Exercise -> Among the entries below, take the line with "by the database provider</span></span>" and the line with "the result set</span></span>", and output them and every line between them exactly, with nothing else.

Task inputs ->
* * *

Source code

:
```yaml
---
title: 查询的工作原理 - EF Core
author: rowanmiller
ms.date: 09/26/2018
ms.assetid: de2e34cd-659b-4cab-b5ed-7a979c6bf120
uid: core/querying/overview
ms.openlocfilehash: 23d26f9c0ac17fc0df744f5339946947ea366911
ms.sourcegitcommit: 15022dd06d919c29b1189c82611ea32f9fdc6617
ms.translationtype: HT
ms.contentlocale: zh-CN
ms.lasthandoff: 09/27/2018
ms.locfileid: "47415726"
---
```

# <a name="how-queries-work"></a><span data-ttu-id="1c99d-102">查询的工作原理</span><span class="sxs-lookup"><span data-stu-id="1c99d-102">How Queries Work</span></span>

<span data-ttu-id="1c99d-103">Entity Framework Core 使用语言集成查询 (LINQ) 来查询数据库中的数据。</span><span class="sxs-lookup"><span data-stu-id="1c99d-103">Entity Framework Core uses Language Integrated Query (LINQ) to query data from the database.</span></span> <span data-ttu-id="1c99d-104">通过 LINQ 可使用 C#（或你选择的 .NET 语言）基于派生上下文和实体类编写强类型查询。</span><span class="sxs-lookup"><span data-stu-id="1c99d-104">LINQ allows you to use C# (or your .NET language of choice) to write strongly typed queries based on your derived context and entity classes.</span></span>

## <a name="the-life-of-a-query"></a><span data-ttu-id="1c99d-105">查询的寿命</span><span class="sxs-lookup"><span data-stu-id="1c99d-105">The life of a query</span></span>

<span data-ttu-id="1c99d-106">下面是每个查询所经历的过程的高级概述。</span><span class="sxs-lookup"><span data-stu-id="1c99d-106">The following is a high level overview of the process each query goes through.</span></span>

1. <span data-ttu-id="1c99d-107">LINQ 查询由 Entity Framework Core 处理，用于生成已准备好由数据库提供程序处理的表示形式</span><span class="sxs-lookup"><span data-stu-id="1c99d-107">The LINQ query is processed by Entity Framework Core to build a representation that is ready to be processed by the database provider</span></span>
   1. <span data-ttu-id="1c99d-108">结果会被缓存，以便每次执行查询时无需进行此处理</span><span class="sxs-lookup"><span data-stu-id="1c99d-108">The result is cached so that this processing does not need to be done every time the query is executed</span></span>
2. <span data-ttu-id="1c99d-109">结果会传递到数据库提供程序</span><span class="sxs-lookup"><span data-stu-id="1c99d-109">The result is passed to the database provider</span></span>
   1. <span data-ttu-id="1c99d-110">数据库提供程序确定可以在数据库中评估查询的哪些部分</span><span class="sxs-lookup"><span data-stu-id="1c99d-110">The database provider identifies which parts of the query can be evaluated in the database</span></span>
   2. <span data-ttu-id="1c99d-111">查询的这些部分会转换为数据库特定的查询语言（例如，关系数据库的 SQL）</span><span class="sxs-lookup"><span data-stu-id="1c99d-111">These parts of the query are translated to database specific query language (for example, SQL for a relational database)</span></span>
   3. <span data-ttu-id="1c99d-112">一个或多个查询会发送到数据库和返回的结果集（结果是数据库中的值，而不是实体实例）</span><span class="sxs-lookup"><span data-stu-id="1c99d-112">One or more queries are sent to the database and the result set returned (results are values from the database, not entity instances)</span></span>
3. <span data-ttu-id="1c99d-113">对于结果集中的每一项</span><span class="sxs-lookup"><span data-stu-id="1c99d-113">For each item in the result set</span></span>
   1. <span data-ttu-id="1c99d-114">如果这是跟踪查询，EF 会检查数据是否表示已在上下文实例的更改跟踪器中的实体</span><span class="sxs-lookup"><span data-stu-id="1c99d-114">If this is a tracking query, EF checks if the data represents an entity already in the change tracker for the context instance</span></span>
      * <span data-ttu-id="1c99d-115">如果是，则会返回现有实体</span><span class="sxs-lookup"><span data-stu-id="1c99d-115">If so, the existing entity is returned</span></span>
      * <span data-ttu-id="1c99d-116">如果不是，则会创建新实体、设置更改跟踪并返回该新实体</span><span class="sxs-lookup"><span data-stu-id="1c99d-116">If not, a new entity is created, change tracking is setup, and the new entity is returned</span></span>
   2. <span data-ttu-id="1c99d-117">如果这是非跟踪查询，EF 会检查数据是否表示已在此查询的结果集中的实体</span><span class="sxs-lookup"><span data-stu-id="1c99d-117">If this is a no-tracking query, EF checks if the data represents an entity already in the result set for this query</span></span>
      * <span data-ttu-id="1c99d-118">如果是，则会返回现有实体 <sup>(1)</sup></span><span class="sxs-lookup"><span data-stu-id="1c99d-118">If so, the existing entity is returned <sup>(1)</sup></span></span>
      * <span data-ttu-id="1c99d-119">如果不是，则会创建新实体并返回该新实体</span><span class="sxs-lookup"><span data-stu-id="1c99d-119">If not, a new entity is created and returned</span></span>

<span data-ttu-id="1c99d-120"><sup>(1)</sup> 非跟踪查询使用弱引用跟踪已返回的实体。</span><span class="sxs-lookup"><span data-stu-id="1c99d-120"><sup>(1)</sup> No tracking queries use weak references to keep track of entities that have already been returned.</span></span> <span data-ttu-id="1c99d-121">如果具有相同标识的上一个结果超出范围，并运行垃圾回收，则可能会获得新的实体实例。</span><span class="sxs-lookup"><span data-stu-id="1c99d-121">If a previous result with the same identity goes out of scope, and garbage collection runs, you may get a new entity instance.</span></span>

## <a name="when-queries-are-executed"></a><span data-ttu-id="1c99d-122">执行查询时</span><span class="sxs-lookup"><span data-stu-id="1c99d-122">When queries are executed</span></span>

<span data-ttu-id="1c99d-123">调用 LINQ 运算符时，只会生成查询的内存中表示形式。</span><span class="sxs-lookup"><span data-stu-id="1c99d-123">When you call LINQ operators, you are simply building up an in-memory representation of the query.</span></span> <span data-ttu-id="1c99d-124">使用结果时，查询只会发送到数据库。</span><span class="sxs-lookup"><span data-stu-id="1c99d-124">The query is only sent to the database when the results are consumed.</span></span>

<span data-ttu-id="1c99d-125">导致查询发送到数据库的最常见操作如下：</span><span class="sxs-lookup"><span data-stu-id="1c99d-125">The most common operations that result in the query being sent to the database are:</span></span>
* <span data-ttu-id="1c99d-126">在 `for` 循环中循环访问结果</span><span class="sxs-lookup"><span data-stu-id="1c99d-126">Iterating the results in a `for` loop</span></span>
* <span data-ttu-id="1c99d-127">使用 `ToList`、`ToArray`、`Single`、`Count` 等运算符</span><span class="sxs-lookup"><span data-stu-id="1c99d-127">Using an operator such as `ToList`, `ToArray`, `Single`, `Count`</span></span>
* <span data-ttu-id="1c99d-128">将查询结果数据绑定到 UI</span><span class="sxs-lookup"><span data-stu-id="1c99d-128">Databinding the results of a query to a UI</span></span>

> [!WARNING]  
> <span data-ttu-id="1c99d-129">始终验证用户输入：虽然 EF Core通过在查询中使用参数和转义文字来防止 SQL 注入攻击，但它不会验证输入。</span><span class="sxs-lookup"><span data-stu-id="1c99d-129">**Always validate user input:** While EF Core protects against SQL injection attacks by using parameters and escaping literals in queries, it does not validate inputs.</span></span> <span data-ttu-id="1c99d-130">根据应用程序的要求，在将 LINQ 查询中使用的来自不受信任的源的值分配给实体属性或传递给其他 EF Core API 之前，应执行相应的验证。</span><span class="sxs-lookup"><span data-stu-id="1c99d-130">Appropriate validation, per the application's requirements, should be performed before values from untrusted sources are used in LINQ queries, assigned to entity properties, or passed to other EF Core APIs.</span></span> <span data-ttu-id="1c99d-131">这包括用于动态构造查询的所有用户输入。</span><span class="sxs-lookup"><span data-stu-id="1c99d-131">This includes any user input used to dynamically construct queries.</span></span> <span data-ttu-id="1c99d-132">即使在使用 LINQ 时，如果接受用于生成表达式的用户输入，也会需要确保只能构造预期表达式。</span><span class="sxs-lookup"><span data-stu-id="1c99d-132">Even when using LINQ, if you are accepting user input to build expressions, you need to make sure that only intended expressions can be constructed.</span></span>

* * *

Result for this task ->
1. <span data-ttu-id="1c99d-107">LINQ 查询由 Entity Framework Core 处理，用于生成已准备好由数据库提供程序处理的表示形式</span><span class="sxs-lookup"><span data-stu-id="1c99d-107">The LINQ query is processed by Entity Framework Core to build a representation that is ready to be processed by the database provider</span></span>
   1. <span data-ttu-id="1c99d-108">结果会被缓存，以便每次执行查询时无需进行此处理</span><span class="sxs-lookup"><span data-stu-id="1c99d-108">The result is cached so that this processing does not need to be done every time the query is executed</span></span>
2. <span data-ttu-id="1c99d-109">结果会传递到数据库提供程序</span><span class="sxs-lookup"><span data-stu-id="1c99d-109">The result is passed to the database provider</span></span>
   1. <span data-ttu-id="1c99d-110">数据库提供程序确定可以在数据库中评估查询的哪些部分</span><span class="sxs-lookup"><span data-stu-id="1c99d-110">The database provider identifies which parts of the query can be evaluated in the database</span></span>
   2. <span data-ttu-id="1c99d-111">查询的这些部分会转换为数据库特定的查询语言（例如，关系数据库的 SQL）</span><span class="sxs-lookup"><span data-stu-id="1c99d-111">These parts of the query are translated to database specific query language (for example, SQL for a relational database)</span></span>
   3. <span data-ttu-id="1c99d-112">一个或多个查询会发送到数据库和返回的结果集（结果是数据库中的值，而不是实体实例）</span><span class="sxs-lookup"><span data-stu-id="1c99d-112">One or more queries are sent to the database and the result set returned (results are values from the database, not entity instances)</span></span>
3. <span data-ttu-id="1c99d-113">对于结果集中的每一项</span><span class="sxs-lookup"><span data-stu-id="1c99d-113">For each item in the result set</span></span>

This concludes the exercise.